Security: Virtualization and Containerization¶
Author: Sasank Chilamkurthy
Over the last few weeks, we have been working on security of JOHNAIC, an important concern for us. After all, our main pitch is all about privacy, sovereignty and security of your data. So we take security very seriously. In this post, I talk about our learnings with virtualization and containerization.
People have different definitions of what security means to them. Dictionary says
Security (noun): the state of being free from danger or threat.
Where do the threats for a server like JOHNAIC come from? Layman would think that some ‘hacker’ will mess with your system and threaten your applications. However, people don’t realize ‘hacker’ might actually be a user of the system. User could be anyone who accesses services hosted from server: whether that is a HTTP website, database or SSH connection. Therefore ‘hacker’ is just another user.

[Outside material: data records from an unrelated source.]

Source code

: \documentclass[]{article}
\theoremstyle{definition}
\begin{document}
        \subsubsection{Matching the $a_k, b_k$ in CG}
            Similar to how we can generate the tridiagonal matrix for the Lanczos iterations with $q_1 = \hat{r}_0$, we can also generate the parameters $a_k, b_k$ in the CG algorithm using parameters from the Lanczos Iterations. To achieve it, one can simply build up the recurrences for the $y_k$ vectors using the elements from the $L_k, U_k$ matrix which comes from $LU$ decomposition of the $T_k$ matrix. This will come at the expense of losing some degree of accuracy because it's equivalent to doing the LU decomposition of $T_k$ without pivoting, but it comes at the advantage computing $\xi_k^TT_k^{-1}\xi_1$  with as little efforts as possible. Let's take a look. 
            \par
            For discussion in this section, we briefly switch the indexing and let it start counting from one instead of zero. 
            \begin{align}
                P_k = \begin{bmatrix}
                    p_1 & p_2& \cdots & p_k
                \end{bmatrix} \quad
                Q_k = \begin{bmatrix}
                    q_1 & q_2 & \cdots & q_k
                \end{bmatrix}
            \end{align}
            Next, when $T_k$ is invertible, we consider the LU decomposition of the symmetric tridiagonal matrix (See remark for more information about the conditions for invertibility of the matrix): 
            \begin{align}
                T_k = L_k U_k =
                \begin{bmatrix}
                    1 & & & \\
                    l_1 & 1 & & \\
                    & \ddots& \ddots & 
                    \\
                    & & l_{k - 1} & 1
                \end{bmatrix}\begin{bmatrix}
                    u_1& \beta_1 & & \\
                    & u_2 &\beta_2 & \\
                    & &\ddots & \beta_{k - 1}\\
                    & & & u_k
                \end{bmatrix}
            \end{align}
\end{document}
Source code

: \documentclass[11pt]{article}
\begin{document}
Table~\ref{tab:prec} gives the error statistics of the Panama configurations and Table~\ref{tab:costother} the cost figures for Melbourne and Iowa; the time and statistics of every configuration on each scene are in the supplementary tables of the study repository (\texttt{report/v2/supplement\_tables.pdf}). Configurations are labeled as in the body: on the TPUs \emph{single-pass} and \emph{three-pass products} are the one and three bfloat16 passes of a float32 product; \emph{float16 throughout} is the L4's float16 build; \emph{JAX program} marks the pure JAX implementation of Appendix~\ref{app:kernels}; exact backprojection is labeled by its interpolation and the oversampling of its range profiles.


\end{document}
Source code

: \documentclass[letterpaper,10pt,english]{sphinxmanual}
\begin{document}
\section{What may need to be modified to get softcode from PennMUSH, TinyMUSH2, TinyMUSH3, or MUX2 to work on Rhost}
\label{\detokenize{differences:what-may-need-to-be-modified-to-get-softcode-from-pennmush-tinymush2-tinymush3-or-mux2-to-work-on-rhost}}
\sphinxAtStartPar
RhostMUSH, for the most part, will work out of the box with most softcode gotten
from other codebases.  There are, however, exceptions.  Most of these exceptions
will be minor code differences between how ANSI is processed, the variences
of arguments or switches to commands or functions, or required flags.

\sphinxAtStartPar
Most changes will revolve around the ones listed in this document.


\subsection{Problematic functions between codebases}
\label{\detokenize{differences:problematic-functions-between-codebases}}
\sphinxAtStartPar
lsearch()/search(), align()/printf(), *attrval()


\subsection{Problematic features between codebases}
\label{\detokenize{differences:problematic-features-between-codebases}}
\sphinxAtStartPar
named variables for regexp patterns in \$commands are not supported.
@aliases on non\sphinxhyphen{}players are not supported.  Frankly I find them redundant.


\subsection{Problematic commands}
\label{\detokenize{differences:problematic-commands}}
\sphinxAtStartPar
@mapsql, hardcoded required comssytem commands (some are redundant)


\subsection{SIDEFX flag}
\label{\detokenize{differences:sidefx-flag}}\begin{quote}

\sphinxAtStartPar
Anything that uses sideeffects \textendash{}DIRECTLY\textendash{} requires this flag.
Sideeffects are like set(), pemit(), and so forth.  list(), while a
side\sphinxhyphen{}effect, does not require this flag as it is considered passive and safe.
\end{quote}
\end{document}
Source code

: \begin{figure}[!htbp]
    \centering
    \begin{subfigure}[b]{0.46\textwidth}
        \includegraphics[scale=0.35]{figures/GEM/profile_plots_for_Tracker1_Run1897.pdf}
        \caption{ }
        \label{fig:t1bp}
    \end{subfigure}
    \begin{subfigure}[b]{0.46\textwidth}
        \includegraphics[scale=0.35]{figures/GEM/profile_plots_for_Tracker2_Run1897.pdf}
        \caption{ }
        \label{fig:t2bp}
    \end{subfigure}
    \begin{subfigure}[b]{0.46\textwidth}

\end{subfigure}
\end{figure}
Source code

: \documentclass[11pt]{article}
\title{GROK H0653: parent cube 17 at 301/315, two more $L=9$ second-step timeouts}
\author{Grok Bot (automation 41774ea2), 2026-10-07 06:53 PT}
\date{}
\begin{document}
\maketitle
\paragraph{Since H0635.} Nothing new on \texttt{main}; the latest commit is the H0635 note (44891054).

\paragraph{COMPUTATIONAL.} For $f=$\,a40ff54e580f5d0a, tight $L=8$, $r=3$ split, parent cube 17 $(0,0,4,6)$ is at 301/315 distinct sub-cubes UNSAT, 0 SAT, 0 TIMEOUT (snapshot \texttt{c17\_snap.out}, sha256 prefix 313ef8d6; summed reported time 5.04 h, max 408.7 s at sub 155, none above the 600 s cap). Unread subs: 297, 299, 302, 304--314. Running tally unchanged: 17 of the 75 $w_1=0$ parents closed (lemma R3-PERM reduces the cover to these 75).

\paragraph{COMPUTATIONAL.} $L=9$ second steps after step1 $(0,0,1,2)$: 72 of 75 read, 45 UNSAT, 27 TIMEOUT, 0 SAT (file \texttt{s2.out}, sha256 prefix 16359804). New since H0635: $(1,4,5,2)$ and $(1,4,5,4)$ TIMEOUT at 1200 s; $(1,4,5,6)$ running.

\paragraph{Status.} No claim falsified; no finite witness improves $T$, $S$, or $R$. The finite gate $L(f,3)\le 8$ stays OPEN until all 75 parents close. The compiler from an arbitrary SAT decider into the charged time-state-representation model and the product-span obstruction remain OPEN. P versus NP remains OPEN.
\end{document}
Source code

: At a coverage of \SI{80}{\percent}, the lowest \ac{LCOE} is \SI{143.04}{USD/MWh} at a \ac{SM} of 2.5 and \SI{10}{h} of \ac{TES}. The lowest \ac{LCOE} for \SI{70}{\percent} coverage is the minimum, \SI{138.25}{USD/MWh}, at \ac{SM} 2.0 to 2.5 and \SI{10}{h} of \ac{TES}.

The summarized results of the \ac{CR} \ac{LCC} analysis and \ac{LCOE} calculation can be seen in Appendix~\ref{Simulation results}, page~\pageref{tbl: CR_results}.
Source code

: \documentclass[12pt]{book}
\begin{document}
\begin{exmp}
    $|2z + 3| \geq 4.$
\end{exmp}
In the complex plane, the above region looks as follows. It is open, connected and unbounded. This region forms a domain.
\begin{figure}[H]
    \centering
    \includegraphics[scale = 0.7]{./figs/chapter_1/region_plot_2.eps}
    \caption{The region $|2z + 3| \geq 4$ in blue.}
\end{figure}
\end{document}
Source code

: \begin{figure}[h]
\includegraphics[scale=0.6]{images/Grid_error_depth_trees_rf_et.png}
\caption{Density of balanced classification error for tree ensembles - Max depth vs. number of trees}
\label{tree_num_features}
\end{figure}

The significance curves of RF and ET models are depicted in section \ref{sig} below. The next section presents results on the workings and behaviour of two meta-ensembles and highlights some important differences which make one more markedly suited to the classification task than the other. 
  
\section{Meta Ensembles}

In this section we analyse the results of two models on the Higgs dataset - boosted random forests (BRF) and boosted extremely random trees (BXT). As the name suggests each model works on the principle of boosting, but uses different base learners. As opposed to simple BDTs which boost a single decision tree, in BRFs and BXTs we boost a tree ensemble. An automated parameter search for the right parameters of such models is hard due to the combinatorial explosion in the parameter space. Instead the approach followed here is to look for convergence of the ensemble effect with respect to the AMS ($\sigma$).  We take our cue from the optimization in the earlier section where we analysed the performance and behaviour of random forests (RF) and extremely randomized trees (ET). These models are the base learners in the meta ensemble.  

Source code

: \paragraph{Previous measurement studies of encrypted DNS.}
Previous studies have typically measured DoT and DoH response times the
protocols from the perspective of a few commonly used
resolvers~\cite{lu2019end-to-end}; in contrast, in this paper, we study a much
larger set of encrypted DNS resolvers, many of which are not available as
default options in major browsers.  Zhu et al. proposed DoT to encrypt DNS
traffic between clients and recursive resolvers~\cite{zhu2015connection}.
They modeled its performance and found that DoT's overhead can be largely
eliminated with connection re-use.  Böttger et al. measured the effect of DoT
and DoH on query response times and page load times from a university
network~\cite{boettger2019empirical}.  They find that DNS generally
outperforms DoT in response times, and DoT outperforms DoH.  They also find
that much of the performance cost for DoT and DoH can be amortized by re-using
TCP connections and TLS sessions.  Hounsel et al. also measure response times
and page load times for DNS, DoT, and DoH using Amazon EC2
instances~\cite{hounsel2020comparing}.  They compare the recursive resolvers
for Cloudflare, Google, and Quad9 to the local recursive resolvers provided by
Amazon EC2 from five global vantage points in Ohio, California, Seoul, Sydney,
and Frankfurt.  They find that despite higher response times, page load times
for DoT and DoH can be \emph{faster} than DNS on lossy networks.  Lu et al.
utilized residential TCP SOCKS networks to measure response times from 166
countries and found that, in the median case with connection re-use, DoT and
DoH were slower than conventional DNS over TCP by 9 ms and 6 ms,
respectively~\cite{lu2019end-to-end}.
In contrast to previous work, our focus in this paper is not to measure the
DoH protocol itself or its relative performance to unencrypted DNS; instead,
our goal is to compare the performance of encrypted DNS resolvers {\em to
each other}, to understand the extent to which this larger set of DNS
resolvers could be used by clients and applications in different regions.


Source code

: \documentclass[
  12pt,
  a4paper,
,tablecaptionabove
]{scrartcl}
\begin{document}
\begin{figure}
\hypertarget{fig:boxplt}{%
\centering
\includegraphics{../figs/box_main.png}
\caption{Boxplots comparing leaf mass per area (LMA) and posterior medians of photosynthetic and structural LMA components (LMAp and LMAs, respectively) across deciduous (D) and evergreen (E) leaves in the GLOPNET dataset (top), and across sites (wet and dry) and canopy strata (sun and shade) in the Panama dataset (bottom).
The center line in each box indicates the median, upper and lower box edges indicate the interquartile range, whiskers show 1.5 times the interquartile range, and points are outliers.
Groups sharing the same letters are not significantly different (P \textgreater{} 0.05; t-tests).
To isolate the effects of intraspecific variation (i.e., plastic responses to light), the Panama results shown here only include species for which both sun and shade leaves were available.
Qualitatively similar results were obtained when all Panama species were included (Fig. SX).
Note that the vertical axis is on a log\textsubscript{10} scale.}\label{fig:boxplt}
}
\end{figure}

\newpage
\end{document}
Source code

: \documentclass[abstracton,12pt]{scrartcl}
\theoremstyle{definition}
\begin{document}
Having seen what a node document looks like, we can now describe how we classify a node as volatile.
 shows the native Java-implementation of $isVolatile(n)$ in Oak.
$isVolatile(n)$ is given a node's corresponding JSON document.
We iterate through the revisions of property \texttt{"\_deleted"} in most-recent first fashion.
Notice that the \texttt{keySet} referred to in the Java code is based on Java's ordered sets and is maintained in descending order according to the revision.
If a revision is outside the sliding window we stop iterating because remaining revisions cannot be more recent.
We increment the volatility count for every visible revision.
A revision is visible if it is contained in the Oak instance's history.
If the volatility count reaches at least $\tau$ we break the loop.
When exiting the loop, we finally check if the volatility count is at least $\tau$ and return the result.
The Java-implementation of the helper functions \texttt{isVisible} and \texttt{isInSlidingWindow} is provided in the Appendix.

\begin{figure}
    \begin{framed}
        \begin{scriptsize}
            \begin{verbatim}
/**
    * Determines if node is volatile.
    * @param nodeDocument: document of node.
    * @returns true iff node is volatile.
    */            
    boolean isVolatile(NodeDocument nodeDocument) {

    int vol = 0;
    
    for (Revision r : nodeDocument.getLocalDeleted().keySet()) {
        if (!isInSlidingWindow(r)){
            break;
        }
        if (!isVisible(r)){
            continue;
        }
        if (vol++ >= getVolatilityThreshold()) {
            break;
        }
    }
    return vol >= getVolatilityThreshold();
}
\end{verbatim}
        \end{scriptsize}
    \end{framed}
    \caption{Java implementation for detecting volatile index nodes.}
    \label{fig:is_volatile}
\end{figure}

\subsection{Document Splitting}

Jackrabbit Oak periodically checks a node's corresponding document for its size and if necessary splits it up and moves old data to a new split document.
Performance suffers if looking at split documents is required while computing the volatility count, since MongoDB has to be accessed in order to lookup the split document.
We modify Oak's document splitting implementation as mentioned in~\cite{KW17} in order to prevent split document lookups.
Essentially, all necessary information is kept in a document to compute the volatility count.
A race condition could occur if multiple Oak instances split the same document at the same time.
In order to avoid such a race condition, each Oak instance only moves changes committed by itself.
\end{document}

This brings me to my operational definition of security:
One user of the system should not be able to interfere with another user unless she explicitly gives permission.
Sometimes users might look so legitimate that the free interference of them for other user might feel just fine. But these are the sort of loopholes ‘hackers’ use to bring down the whole or part of the system. This operational definition also bakes in reliability to the system. If a user is able to type in some commands and bring down the whole system, it is obviously interfering with other users.
Does this sound too abstract? Let’s make it concrete with highly relevant example: virtualization/containerization.
Sudo: Bane of Security¶
Linux users, especially developers, should have used sudo
at least at one point of their life. Ever wondered what it does?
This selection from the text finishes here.